Records from a collection
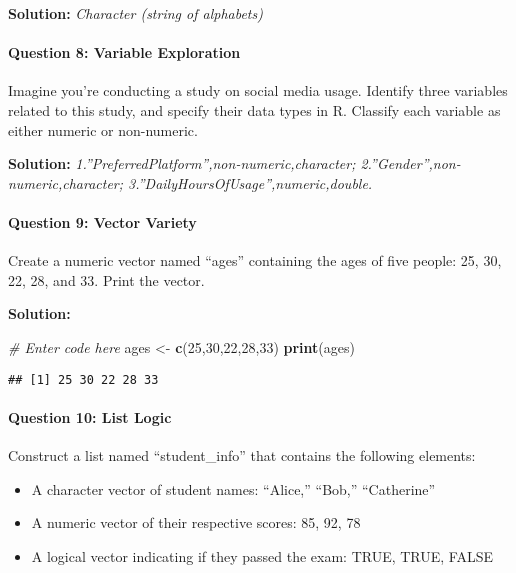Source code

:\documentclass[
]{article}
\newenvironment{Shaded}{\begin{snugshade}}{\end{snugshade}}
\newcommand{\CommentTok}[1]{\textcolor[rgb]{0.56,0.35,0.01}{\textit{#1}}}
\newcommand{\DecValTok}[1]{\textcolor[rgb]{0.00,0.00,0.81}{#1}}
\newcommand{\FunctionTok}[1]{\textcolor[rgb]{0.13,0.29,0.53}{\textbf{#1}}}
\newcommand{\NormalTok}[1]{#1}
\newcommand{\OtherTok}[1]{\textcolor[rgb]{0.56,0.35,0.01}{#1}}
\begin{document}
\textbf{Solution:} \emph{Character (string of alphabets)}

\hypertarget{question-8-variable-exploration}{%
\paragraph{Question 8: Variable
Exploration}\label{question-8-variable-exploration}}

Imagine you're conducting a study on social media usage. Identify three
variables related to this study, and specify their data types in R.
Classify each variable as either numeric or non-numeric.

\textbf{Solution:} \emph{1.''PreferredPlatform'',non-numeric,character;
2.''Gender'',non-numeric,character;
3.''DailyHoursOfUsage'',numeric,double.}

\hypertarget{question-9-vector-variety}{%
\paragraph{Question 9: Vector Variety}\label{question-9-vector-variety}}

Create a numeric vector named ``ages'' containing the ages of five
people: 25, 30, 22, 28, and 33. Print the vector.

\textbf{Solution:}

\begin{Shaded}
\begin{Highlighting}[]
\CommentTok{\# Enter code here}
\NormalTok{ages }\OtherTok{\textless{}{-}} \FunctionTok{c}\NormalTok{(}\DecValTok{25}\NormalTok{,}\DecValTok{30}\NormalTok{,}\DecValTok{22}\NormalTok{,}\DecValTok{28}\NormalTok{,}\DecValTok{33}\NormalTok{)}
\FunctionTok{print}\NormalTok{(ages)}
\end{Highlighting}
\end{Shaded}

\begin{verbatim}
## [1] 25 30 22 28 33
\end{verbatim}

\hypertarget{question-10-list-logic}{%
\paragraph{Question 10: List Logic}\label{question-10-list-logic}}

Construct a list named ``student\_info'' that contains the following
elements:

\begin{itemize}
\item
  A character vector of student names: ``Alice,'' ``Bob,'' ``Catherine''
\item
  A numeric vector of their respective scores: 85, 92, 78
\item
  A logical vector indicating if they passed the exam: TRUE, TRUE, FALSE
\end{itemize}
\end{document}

...

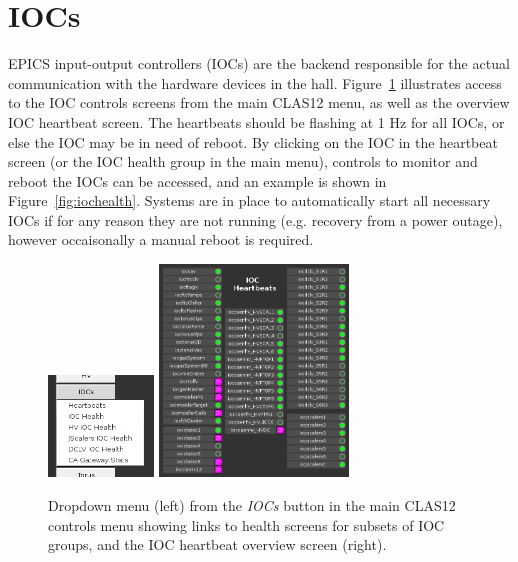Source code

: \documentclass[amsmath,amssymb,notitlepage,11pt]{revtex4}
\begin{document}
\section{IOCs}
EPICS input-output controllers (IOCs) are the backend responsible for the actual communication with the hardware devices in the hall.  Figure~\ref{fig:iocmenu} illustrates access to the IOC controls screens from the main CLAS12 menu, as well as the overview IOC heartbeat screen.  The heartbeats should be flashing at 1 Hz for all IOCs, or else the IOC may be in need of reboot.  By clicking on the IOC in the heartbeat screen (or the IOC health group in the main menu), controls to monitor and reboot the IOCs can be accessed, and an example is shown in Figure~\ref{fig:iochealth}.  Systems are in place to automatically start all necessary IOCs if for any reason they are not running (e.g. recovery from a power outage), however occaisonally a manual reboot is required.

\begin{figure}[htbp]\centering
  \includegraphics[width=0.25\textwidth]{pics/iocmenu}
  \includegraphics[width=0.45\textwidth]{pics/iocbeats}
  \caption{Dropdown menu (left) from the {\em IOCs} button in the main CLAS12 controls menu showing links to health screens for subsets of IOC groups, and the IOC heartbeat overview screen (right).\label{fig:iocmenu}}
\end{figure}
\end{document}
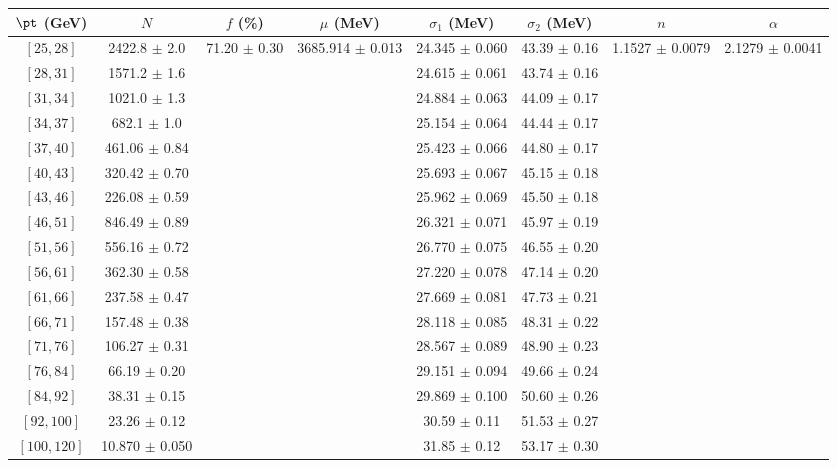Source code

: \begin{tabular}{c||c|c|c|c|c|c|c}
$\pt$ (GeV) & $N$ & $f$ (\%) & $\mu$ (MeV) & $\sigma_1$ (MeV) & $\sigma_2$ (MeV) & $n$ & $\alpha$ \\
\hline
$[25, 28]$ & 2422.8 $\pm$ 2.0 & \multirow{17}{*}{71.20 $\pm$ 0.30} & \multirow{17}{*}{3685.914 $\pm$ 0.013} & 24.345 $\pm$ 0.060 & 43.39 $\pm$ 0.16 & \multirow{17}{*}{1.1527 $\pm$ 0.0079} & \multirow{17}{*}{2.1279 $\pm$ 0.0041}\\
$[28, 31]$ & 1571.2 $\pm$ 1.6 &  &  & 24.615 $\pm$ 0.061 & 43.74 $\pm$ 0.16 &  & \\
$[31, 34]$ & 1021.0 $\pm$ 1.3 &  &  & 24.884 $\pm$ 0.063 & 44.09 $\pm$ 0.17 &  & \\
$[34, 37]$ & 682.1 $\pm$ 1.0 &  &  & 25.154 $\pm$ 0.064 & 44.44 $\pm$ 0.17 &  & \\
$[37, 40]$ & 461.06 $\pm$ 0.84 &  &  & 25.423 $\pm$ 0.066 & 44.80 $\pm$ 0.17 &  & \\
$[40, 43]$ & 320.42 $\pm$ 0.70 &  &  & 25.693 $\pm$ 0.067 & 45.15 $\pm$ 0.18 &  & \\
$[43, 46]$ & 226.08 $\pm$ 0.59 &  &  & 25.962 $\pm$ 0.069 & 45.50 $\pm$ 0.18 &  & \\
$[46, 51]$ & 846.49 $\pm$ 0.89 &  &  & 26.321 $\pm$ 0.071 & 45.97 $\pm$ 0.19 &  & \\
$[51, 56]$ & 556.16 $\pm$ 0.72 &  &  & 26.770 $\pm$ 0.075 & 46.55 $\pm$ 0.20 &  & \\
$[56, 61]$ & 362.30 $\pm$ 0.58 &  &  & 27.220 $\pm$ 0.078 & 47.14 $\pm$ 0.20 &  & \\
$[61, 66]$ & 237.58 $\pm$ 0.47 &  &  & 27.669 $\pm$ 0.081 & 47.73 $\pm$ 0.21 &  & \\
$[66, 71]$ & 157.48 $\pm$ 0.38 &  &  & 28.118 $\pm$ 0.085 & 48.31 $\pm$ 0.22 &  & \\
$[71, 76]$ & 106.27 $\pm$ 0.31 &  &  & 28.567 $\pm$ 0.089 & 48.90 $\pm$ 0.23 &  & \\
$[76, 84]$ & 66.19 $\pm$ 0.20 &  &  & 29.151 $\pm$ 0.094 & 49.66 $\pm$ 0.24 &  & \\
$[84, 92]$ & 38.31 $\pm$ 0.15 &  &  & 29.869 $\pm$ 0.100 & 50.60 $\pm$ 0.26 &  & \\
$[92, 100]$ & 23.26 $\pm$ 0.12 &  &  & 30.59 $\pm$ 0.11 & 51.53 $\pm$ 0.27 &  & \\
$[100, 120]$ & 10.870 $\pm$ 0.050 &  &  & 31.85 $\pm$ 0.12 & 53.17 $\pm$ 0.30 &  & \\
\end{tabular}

→ **Task instructions**: Scan the lines above, and whenever one holds the string "includegraphics", copy it.

→ **Reply to the exercise**:
  \includegraphics[width=0.25\textwidth]{pics/iocmenu}
  \includegraphics[width=0.45\textwidth]{pics/iocbeats}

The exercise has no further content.